Si decimos hombre decimos ser capaz de enamorarse perdidamente de quien podría no corresponderle jamás. Decimos animal capaz de levantar una torre más allá de las posibilidades de su propia comprensión, capaz de presenciar la caída de esta, y capaz de levantar una aun mayor. En hombre está también ángel, dios, demonio, madre, sorpresa y maravilla de lo único en un medio común. Nombrar al hombre es nombrar a un animal que puede querer como ningún otro animal; uno que puede dejar matarse y matar cuando lo que piensa y lo que siente son una misma cosa que se lo exige.
Yo, que vengo jugando a ser un hombre, sé que me he venido quedando cada vez con menos gente alrededor. Como también sé, al igual que los pocos que me rodean y los muchos de los que me he separado, que toda lejanía y que toda cercanía ha sido y es deliberada, como un resultado natural de ciertas aptitudes y ciertas actitudes propias y ajenas puestas en interactuación. Cuando uno se miente haciendo suyo principios ajenos con los que no concuerda absolutamente, más allá de la consecuente hipocresía emocional, tan solamente posterga el ahogamiento usando flotadores por evitar aprender a nadar.

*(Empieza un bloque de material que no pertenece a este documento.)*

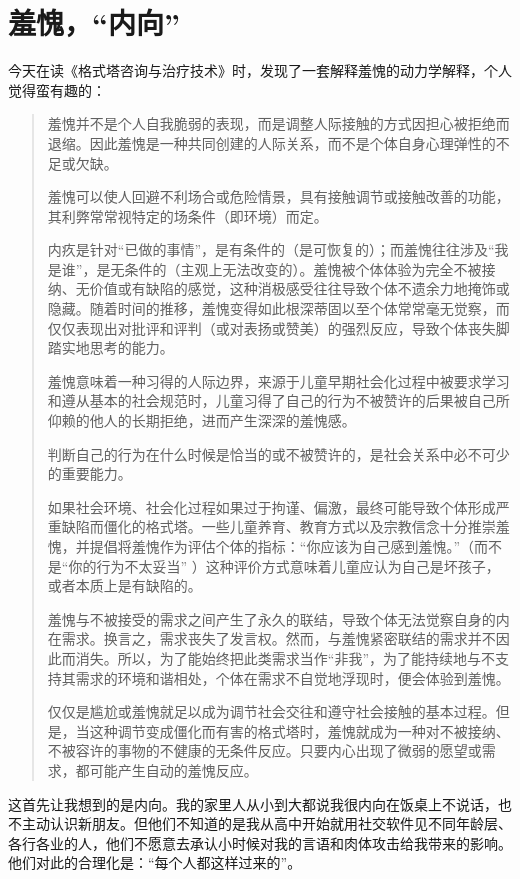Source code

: \chapter{羞愧，“内向”}



今天在读《格式塔咨询与治疗技术》时，发现了一套解释羞愧的动力学解释，个人觉得蛮有趣的：

\blockquote{
	羞愧并不是个人自我脆弱的表现，而是调整人际接触的方式\pozhehao{}因担心被拒绝而退缩。因此羞愧是一种共同创建的人际关系，而不是个体自身心理弹性的不足或欠缺。

	羞愧可以使人回避不利场合或危险情景，具有接触调节或接触改善的功能，其利弊常常视特定的场条件（即环境）而定。

	内疚是针对“已做的事情”，是有条件的（是可恢复的）；而羞愧往往涉及“我是谁”，是无条件的（主观上无法改变的）。羞愧被个体体验为完全不被接纳、无价值或有缺陷的感觉，这种消极感受往往导致个体不遗余力地掩饰或隐藏。随着时间的推移，羞愧变得如此根深蒂固以至个体常常毫无觉察，而仅仅表现出对批评和评判（或对表扬或赞美）的强烈反应，导致个体丧失脚踏实地思考的能力。

	羞愧意味着一种习得的人际边界，来源于儿童早期社会化过程中被要求学习和遵从基本的社会规范时，儿童习得了自己的行为不被赞许的后果\pozhehao{}被自己所仰赖的他人的长期拒绝，进而产生深深的羞愧感。

	判断自己的行为在什么时候是恰当的或不被赞许的，是社会关系中必不可少的重要能力。

	如果社会环境、社会化过程如果过于拘谨、偏激，最终可能导致个体形成严重缺陷而僵化的格式塔。一些儿童养育、教育方式以及宗教信念十分推崇羞愧，并提倡将羞愧作为评估个体的指标：“你应该为自己感到羞愧。”（而不是“你的行为不太妥当” ）这种评价方式意味着儿童应认为自己是坏孩子，或者本质上是有缺陷的。

	羞愧与不被接受的需求之间产生了永久的联结，导致个体无法觉察自身的内在需求。换言之，需求丧失了发言权。然而，与羞愧紧密联结的需求并不因此而消失。所以，为了能始终把此类需求当作“非我”，为了能持续地与不支持其需求的环境和谐相处，个体在需求不自觉地浮现时，便会体验到羞愧。

	仅仅是尴尬或羞愧就足以成为调节社会交往和遵守社会接触的基本过程。但是，当这种调节变成僵化而有害的格式塔时，羞愧就成为一种对不被接纳、不被容许的事物的不健康的无条件反应。只要内心出现了微弱的愿望或需求，都可能产生自动的羞愧反应。
}

这首先让我想到的是内向。我的家里人从小到大都说我很内向\pozhehao{}在饭桌上不说话，也不主动认识新朋友。但他们不知道的是我从高中开始就用社交软件见不同年龄层、各行各业的人，他们不愿意去承认小时候对我的言语和肉体攻击给我带来的影响。他们对此的合理化是：“每个人都这样过来的”。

No hay mayores inquietudes, justamente porque al igual que yo, más tarde o más temprano, hay gente que también aprende a verla venir, y entonces sí, tropieza dos veces con la misma piedra, incluso tres o cuatro, pero hasta ahí. Pues hay gente que abandona «el hábito» de ciertos errores, como el de responder a la maledicencia de los carenciados, el de contestar a las provocaciones de los tullidos emocionales habituados a defender las propias desgracias como estandartes ante los cuales ni existen mayores desgracias, ni existen palabras justas de amable consuelo. Hay quienes desestiman, desde su piel humana, cualquier Fénix.